The judge overseeing a challenge to NYPD stop-and-frisk tactics said she was “intrigued” by the idea of requiring the police to use body cameras that would record street stops as the 10-week trial in federal court in Manhattan came to an end Monday.
“Everyone would know exactly what occurred,” said U.S. District Judge Shira Scheindlin, who brought the idea up on her own and suggested a pilot project in a few precincts. “I’m intrigued. It seems it would solve a lot of problems.”
The exchange occurred near the end of a long day of closing arguments in a case testing claims that police, while conducting 4.4 million stops since 2004, have repeatedly intervened without the “reasonable suspicion” of criminal activity required by the Supreme Court, and have disproportionately targeted minorities. Only one in 10 people stopped is issued a summons or arrested.
Scheindlin, if she finds against the city, has been asked to order improvements in training and supervision, name a court monitor, and even have cops hand out a copy of a form documenting the stop to the target to create accountability.
The judge caught both sides by surprise by bringing up cameras, which she said a city expert mentioned were used elsewhere last week. A lawyer for the plaintiffs said it was a good idea, but a city lawyer jumped up to object that the city had no notice of the idea.
Earlier, the two sides rehashed well-rehearsed arguments during more than six hours of summations. The city said that 12 individual witnesses who claimed they were victims of 19 different baseless stops were unpersuasive, and that the low “hit rate” of stops leading to an arrest, a summons or a weapon didn’t mean an officer didn’t have a reasonable suspicion.
City lawyer Heidi Grossman also said the fact that 85 percent of stops targeted blacks and Hispanics was consistent with the proportion of minorities identified as crime suspects. “They failed to show a single constitutional violation, much less a widespread pattern or practice,” Grossman said.
Scheindlin, who will decide the case without a jury and is widely expected to rule against the city, said she was troubled by the low success rate of the stops. “There’s nine of ten with no enforcement value,” she told Grossman. “That’s a lot of innocent people being stopped. That’s a big error rate. That’s a lot of mistaken suspicion.”
But Grossman responded that as stops quintupled during the past decade, the city’s crime rate dropped. “If the police were only stopping innocent people, you wouldn’t see the crime rate going down,” she said.
Lawyers for the plaintiffs argued that illegal stops were a product of pressure for “proactive” policing from police headquarters, and pointed to testimony from two whistle-blower cops and secretly recorded tapes of roll calls at three precincts as evidence that supervisors were effectively imposing quotas for stops on patrol officers.

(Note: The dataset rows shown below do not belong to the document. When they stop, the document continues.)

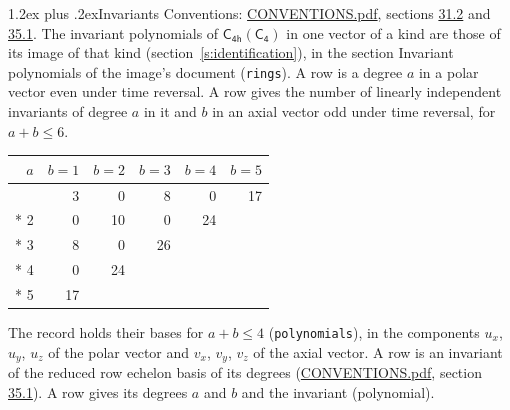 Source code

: \documentclass[10pt,a4paper]{article}
\makeatletter
\renewcommand\section{\@startsection{section}{1}{\z@}{-3ex plus -1ex minus -.2ex}%
  {1.2ex plus .2ex}{\normalfont\large\sffamily\bfseries\color{parttitle}}}
\numberwithin{equation}{section}
\newcommand{\grp}[1]{\mathsf{#1}}
\makeatother
\begin{document}
\section{Invariants}\label{s:invariants}
Conventions: \href{../../CONVENTIONS.pdf}{CONVENTIONS.pdf}, sections \href{../../CONVENTIONS.pdf\#conv.31.2}{31.2} and \href{../../CONVENTIONS.pdf\#conv.35.1}{35.1}.
The invariant polynomials of $\grp{C_{4h}}(\grp{C_{4}})$ in one vector of a kind are those of its image of that kind (section~\ref{s:identification}), in the section Invariant polynomials of the image's document (\texttt{rings}).
\leavevmode\label{n:index.degree.polar}\label{n:index.degree.axial}A row is a degree $a$ in a polar vector even under time reversal. A row gives the number of linearly independent invariants of degree $a$ in it and $b$ in an axial vector odd under time reversal, for $a + b \le 6$.
{\small\begin{longtable}{@{}rrrrrr@{}}\toprule
$a$ & $b = 1$ & $b = 2$ & $b = 3$ & $b = 4$ & $b = 5$\\\midrule\endhead
\bottomrule\endfoot\endlastfoot
1 & 3 & 0 & 8 & 0 & 17\\*
2 & 0 & 10 & 0 & 24 & \\*
3 & 8 & 0 & 26 &  & \\*
4 & 0 & 24 &  &  & \\*
5 & 17 &  &  &  & \\
\bottomrule\end{longtable}}
\leavevmode\label{n:local.component.polar}\label{n:local.component.axial}The record holds their bases for $a + b \le 4$ (\texttt{polynomials}), in the components $u_{x}$, $u_{y}$, $u_{z}$ of the polar vector and $v_{x}$, $v_{y}$, $v_{z}$ of the axial vector. \label{n:head.polynomial}A row is an invariant of the reduced row echelon basis of its degrees (\href{../../CONVENTIONS.pdf}{CONVENTIONS.pdf}, section \href{../../CONVENTIONS.pdf\#conv.35.1}{35.1}). A row gives its degrees $a$ and $b$ and the invariant (polynomial).
\end{document}
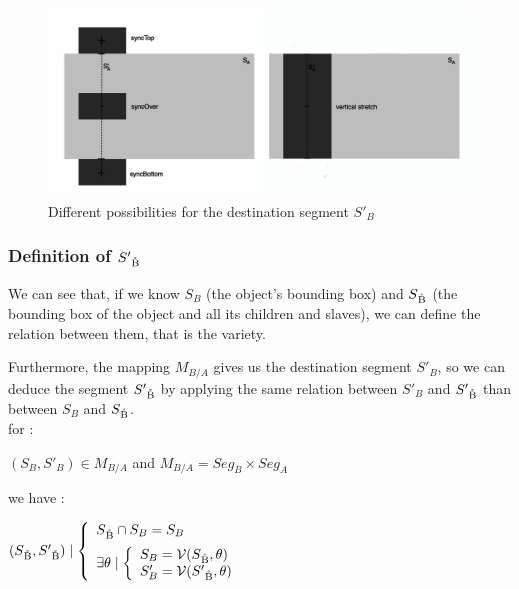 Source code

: \documentclass[a4paper]{article}
\newcommand{\variete}			{\ensuremath{\mathcal{V}}}
\begin{document}
\begin{figure}[h]
\begin{center}
\includegraphics[width=16cm]{img/top_over_bottomF.png}
\caption{Different possibilities for the destination segment $S'_B$}
\label{fig:possibleDestRect}
\end{center}
\end{figure}


\subsubsection{Definition of $S'\textsubscript{\r{B}}$}\label{subsubsec:defDestChildRect}

We can see that, if we know $S_B$ (the object's bounding box) and $S\textsubscript{\r{B}}$ (the bounding box of the object and all its children and slaves), we can define the relation between them, that is the variety. 

Furthermore, the mapping $M_{B/A}$ gives us the destination segment $S'_B$, so we can deduce the segment $S'\textsubscript{\r{B}}$ by applying the same relation between $S'_B$ and $S'\textsubscript{\r{B}}$ than between $S_B$ and $S\textsubscript{\r{B}}$.
\\

for : \begin{center} $(S_B, S'_B) \in M_{B/A}$ and $M_{B/A} = Seg_B \times Seg_A$ \end{center}

we have :

\begin{center}
$(S\textsubscript{\r{B}}, S'\textsubscript{\r{B}}) \mid \left\lbrace 
\begin{array}{lcl} 
  S\textsubscript{\r{B}} \cap S_B = S_B\\ [0.2cm]
  \exists \theta \mid \left\lbrace
  \begin{array}{lcl}
    S_B = \variete(S\textsubscript{\r{B}}, \theta)\\%
    S'_B = \variete(S'\textsubscript{\r{B}}, \theta)
  \end{array}\right.
\end{array}\right.$
\end{center}
\end{document}
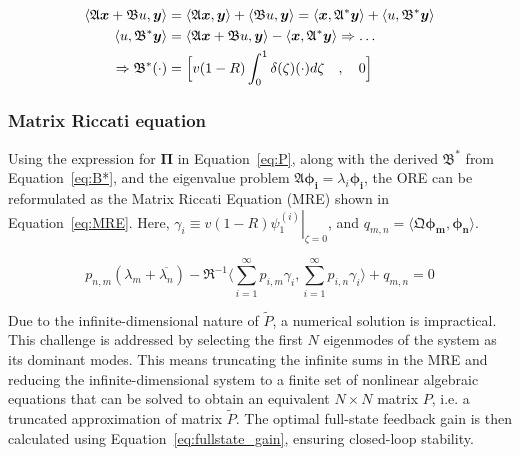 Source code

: \begin{equation} \label{eq:B*}
    \begin{aligned}
        \langle \mathfrak{A} \bm{x} + \mathfrak{B} u, \bm{y} \rangle
        &= \langle \mathfrak{A} \bm{x}, \bm{y} \rangle
        + \langle \mathfrak{B} u, \bm{y} \rangle
        = \langle \bm{x}, \mathfrak{A}^* \bm{y}\rangle
        + \langle u, \mathfrak{B}^* \bm{y} \rangle \\
        \langle u, \mathfrak{B}^* \bm{y} \rangle
        &= \langle \mathfrak{A} \bm{x} + \mathfrak{B} u, \bm{y} \rangle
        - \langle \bm{x}, \mathfrak{A}^* \bm{y}\rangle
        \Rightarrow \hdots \\ \Rightarrow \mathfrak{B}^* (\cdot) &= \Bigl[ v(1-R) \int_0^1 \delta(\zeta) (\cdot) d\zeta \quad , \quad 0 \Bigr]
    \end{aligned}
\end{equation}

\subsubsection{Matrix Riccati equation}

Using the expression for $\mathbf{\Pi}$ in Equation~\ref{eq:P}, along with the derived $\mathfrak{B}^*$ from Equation~\ref{eq:B*}, and the eigenvalue problem $\mathfrak{A}\bm{\phi_i} = \lambda_i \bm{\phi_i}$, the ORE can be reformulated as the Matrix Riccati Equation (MRE) shown in Equation~\ref{eq:MRE}. Here, $\gamma_i \equiv v(1-R) \left. \psi_{1}^{(i)} \right|_{\zeta = 0}$, and $q_{m,n} = \langle \mathfrak{Q} \bm{\phi_m}, \bm{\phi_n} \rangle$.

\begin{equation}\label{eq:MRE}
    p_{n,m} (\lambda_m + \overline{\lambda_n})
    - \mathfrak{R}^{-1} \langle \sum_{i=1}^\infty p_{i,m} \gamma_i, \sum_{i=1}^\infty p_{i,n} \gamma_i \rangle
    + q_{m,n} = 0
\end{equation}

Due to the infinite-dimensional nature of $\tilde{P}$, a numerical solution is impractical. This challenge is addressed by selecting the first $N$ eigenmodes of the system as its dominant modes. This means truncating the infinite sums in the MRE and reducing the infinite-dimensional system to a finite set of nonlinear algebraic equations that can be solved to obtain an equivalent $N \times N$ matrix $P$, i.e. a truncated approximation of matrix $\tilde{P}$. The optimal full-state feedback gain is then calculated using Equation~\ref{eq:fullstate_gain}, ensuring closed-loop stability.

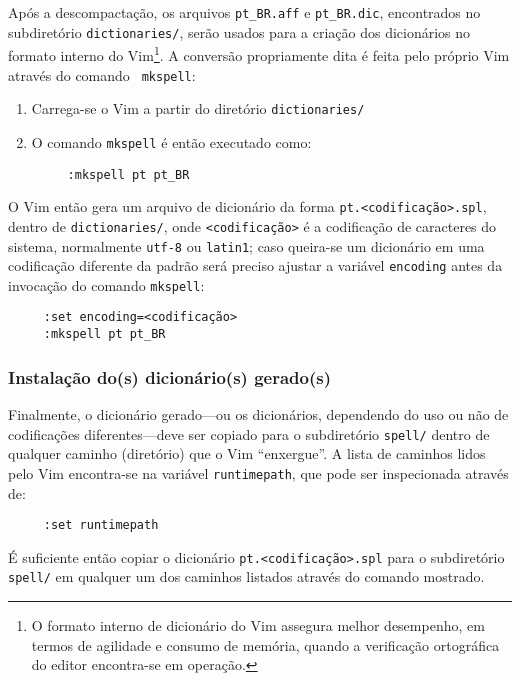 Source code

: Após a descompactação, os arquivos \verb|pt_BR.aff| e \verb|pt_BR.dic|,
encontrados no subdiretório {\tt dictionaries/}, serão usados para a criação
dos dicionários no formato interno do Vim\footnote{O formato interno de dicionário
do Vim assegura melhor desempenho, em termos de agilidade e consumo de
memória, quando a verificação ortográfica do editor encontra-se em operação.}.
A conversão propriamente dita é feita pelo próprio Vim através do comando {\tt
mkspell}:

\begin{enumerate}
\item Carrega-se o Vim a partir do diretório {\tt dictionaries/}
\item O comando {\tt mkspell} é então executado como:
\begin{verbatim}
     :mkspell pt pt_BR
\end{verbatim}
\end{enumerate}

O Vim então gera um arquivo de dicionário da forma
\verb|pt.<codificação>.spl|, dentro de {\tt dictionaries/}, onde
\verb|<codificação>| é a codificação de caracteres do sistema, normalmente
\verb|utf-8| ou \verb|latin1|; caso queira-se um dicionário em uma codificação
diferente da padrão será preciso ajustar a variável {\tt encoding} antes da
invocação do comando {\tt mkspell}:

\begin{verbatim}
     :set encoding=<codificação>
     :mkspell pt pt_BR
\end{verbatim}

\subsubsection{Instalação do(s) dicionário(s) gerado(s)}

Finalmente, o dicionário gerado---ou os dicionários, dependendo do uso ou não
de codificações diferentes---deve ser copiado para o subdiretório {\tt spell/}
dentro de qualquer caminho (diretório) que o Vim ``enxergue''. A lista de
caminhos lidos pelo Vim encontra-se na variável {\tt runtimepath}, que pode
ser inspecionada através de:

\begin{verbatim}
     :set runtimepath
\end{verbatim}

É suficiente então copiar o dicionário \verb|pt.<codificação>.spl| para o
subdiretório {\tt spell/} em qualquer um dos caminhos listados através do
comando mostrado. 

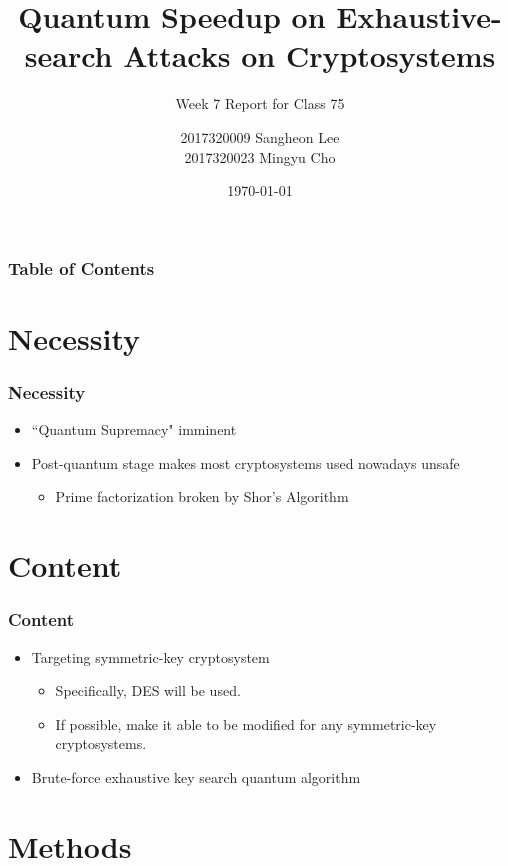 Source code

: \documentclass{beamer}
\title{Quantum Speedup on Exhaustive-search Attacks on Cryptosystems}
\subtitle{Week 7 Report for Class 75}
\author{2017320009 Sangheon Lee\\ 2017320023 Mingyu Cho}
\date{\today}
\newif\ifproposal
\begin{document}
	\begin{frame}
		\titlepage
	\end{frame}
	
	\begin{frame}
		\frametitle{Table of Contents}
		\tableofcontents
	\end{frame}
	
	\ifproposal
	\section{Necessity}
	
	\begin{frame}
		\frametitle{Necessity}
		
		\begin{itemize}
			\item ``Quantum Supremacy" imminent
			\item Post-quantum stage makes most cryptosystems used nowadays unsafe
			\begin{itemize}
				\item Prime factorization broken by Shor's Algorithm
			\end{itemize}
		\end{itemize}
	\end{frame}
	
	\section{Content}
	
	\begin{frame}
		\frametitle{Content}
		
		\begin{itemize}
			\item Targeting symmetric-key cryptosystem
			\begin{itemize}
				\item Specifically, DES will be used.
				\item If possible, make it able to be modified for any symmetric-key cryptosystems.
			\end{itemize}
			\item Brute-force exhaustive key search quantum algorithm
		\end{itemize}
	\end{frame}
	
	\section{Methods}
	
\end{document}
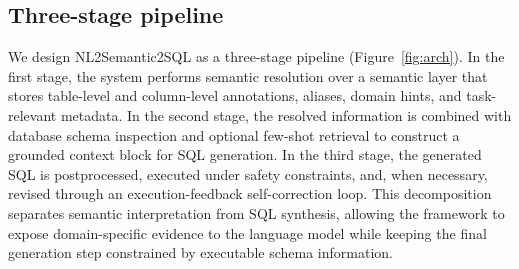 \documentclass[11pt]{article}
\begin{document}
\subsection{Three-stage pipeline}

We design NL2Semantic2SQL as a three-stage pipeline (Figure~\ref{fig:arch}). In the first stage, the system performs semantic resolution over a semantic layer that stores table-level and column-level annotations, aliases, domain hints, and task-relevant metadata. In the second stage, the resolved information is combined with database schema inspection and optional few-shot retrieval to construct a grounded context block for SQL generation. In the third stage, the generated SQL is postprocessed, executed under safety constraints, and, when necessary, revised through an execution-feedback self-correction loop. This decomposition separates semantic interpretation from SQL synthesis, allowing the framework to expose domain-specific evidence to the language model while keeping the final generation step constrained by executable schema information.
\end{document}
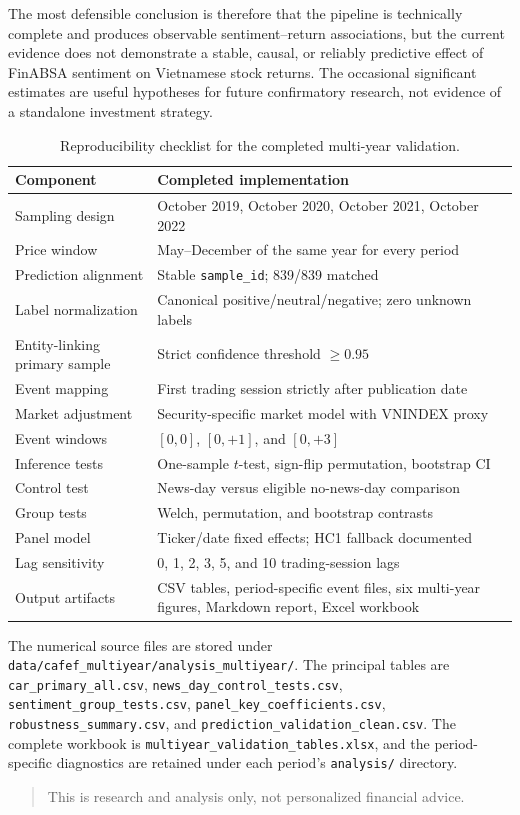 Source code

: The most defensible conclusion is therefore that the pipeline is technically complete and produces observable sentiment--return associations, but the current evidence does not demonstrate a stable, causal, or reliably predictive effect of FinABSA sentiment on Vietnamese stock returns. The occasional significant estimates are useful hypotheses for future confirmatory research, not evidence of a standalone investment strategy.

\begin{table}[htbp]
\centering
\small
\caption{Reproducibility checklist for the completed multi-year validation.}
\label{tab:reproducibility-multi-year}
\begin{tabular}{p{}p{}}
\toprule
\textbf{Component} & \textbf{Completed implementation} \\
\midrule
Sampling design & October 2019, October 2020, October 2021, October 2022 \\
Price window & May--December of the same year for every period \\
Prediction alignment & Stable \texttt{sample\_id}; 839/839 matched \\
Label normalization & Canonical positive/neutral/negative; zero unknown labels \\
Entity-linking primary sample & Strict confidence threshold $\geq 0.95$ \\
Event mapping & First trading session strictly after publication date \\
Market adjustment & Security-specific market model with VNINDEX proxy \\
Event windows & $[0,0]$, $[0,+1]$, and $[0,+3]$ \\
Inference tests & One-sample $t$-test, sign-flip permutation, bootstrap CI \\
Control test & News-day versus eligible no-news-day comparison \\
Group tests & Welch, permutation, and bootstrap contrasts \\
Panel model & Ticker/date fixed effects; HC1 fallback documented \\
Lag sensitivity & 0, 1, 2, 3, 5, and 10 trading-session lags \\
Output artifacts & CSV tables, period-specific event files, six multi-year figures, Markdown report, Excel workbook \\
\bottomrule
\end{tabular}
\end{table}

The numerical source files are stored under \texttt{data/cafef\_multiyear/analysis\_multiyear/}. The principal tables are \texttt{car\_primary\_all.csv}, \texttt{news\_day\_control\_tests.csv}, \texttt{sentiment\_group\_tests.csv}, \texttt{panel\_key\_coefficients.csv}, \texttt{robustness\_summary.csv}, and \texttt{prediction\_validation\_clean.csv}. The complete workbook is \texttt{multiyear\_validation\_tables.xlsx}, and the period-specific diagnostics are retained under each period's \texttt{analysis/} directory.

\begin{quote}
This is research and analysis only, not personalized financial advice.
\end{quote}
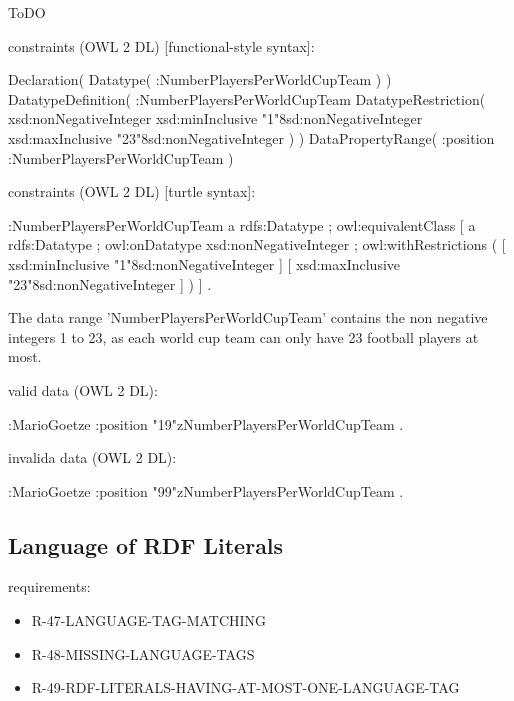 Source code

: \documentclass{llncs}
\begin{document}
\begin{ex}
ToDO
\end{ex}

constraints (OWL 2 DL) [functional-style syntax]:

\begin{ex}
Declaration( Datatype( :NumberPlayersPerWorldCupTeam ) ) 
DatatypeDefinition( 
    :NumberPlayersPerWorldCupTeam
    DatatypeRestriction( 
        xsd:nonNegativeInteger 
        xsd:minInclusive "1"^^xsd:nonNegativeInteger 
        xsd:maxInclusive "23"^^xsd:nonNegativeInteger ) )     
DataPropertyRange( :position :NumberPlayersPerWorldCupTeam ) 
\end{ex}

constraints (OWL 2 DL) [turtle syntax]:

\begin{ex}
:NumberPlayersPerWorldCupTeam
    a rdfs:Datatype ;
    owl:equivalentClass [
        a rdfs:Datatype ;
        owl:onDatatype xsd:nonNegativeInteger ;
        owl:withRestrictions ( 
            [ xsd:minInclusive "1"^^xsd:nonNegativeInteger ]
            [ xsd:maxInclusive "23"^^xsd:nonNegativeInteger ] ) ] .
\end{ex}

The data range 'NumberPlayersPerWorldCupTeam' contains the non negative integers 1 to 23, as each world cup team can only have 23 football players at most.

valid data (OWL 2 DL):

\begin{ex}
:MarioGoetze
    :position "19"^^:NumberPlayersPerWorldCupTeam .
\end{ex}

invalida data (OWL 2 DL):

\begin{ex}
:MarioGoetze
    :position "99"^^:NumberPlayersPerWorldCupTeam .
\end{ex}

\subsection{Language of RDF Literals}

requirements:

\begin{itemize}
	\item R-47-LANGUAGE-TAG-MATCHING
  \item R-48-MISSING-LANGUAGE-TAGS
	\item R-49-RDF-LITERALS-HAVING-AT-MOST-ONE-LANGUAGE-TAG
\end{itemize}
\end{document}
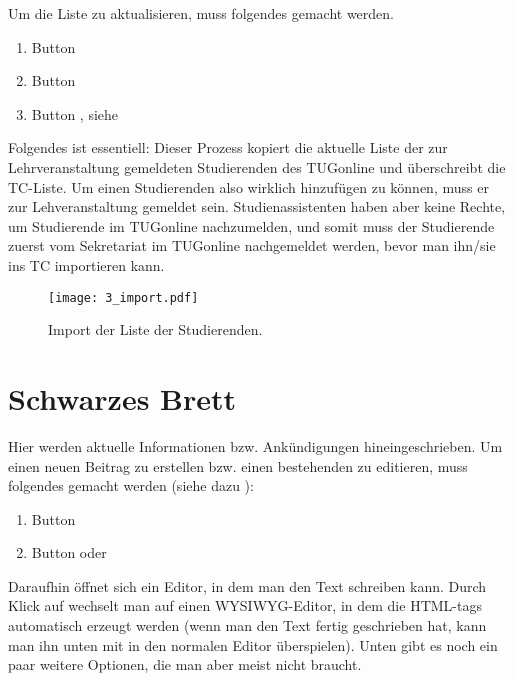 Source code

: Um die Liste zu aktualisieren, muss folgendes gemacht werden.
\begin{enumerate}
\item Button 
\item Button 
\item Button , siehe 
\end{enumerate}

Folgendes ist essentiell: Dieser Prozess kopiert die aktuelle Liste der zur
Lehrveranstaltung gemeldeten Studierenden des TUGonline und überschreibt die
TC-Liste. Um einen Studierenden also wirklich hinzufügen zu können, muss er zur
Lehveranstaltung gemeldet sein. Studienassistenten haben aber keine Rechte, um
Studierende im TUGonline nachzumelden, und somit muss der Studierende zuerst
vom Sekretariat im TUGonline  nachgemeldet werden, bevor man ihn/sie ins TC
importieren kann.

\begin{figure}[htbp]
  \texttt{[image: 3\_import.pdf]}
  \caption{ Import der Liste der Studierenden.}
  \label{fig:import}
\end{figure}

\section{Schwarzes Brett}

Hier werden aktuelle Informationen bzw. Ankündigungen hineingeschrieben. Um
einen neuen Beitrag zu erstellen bzw. einen bestehenden zu editieren, muss
folgendes gemacht werden (siehe dazu ):
\begin{enumerate}
\item Button 
\item Button  oder 
\end{enumerate}

Daraufhin öffnet sich ein Editor, in dem man den Text schreiben kann. Durch
Klick auf  wechselt man auf einen WYSIWYG\footnotemark[1]
-Editor, in dem die HTML-tags automatisch erzeugt werden (wenn man den Text
fertig geschrieben hat, kann man ihn unten mit  in den
normalen Editor überspielen). Unten gibt es noch ein paar weitere Optionen,
die man aber meist nicht braucht.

They said the belief that a disproportionate number of young black and Hispanic men among crime suspects justified targeting them for a disproportionate number of stops had produced lawlessness.
“The NYPD has laid siege to minority neighborhoods,” said plaintiffs’ attorney Gretchen Hoff Varner, “throwing the Fourth Amendment out the window and making people of color afraid to come out of their homes.”
Scheindlin gave the two sides three weeks to file post-trial briefs. After that, she said, she hopes to decide the case as quickly as possible.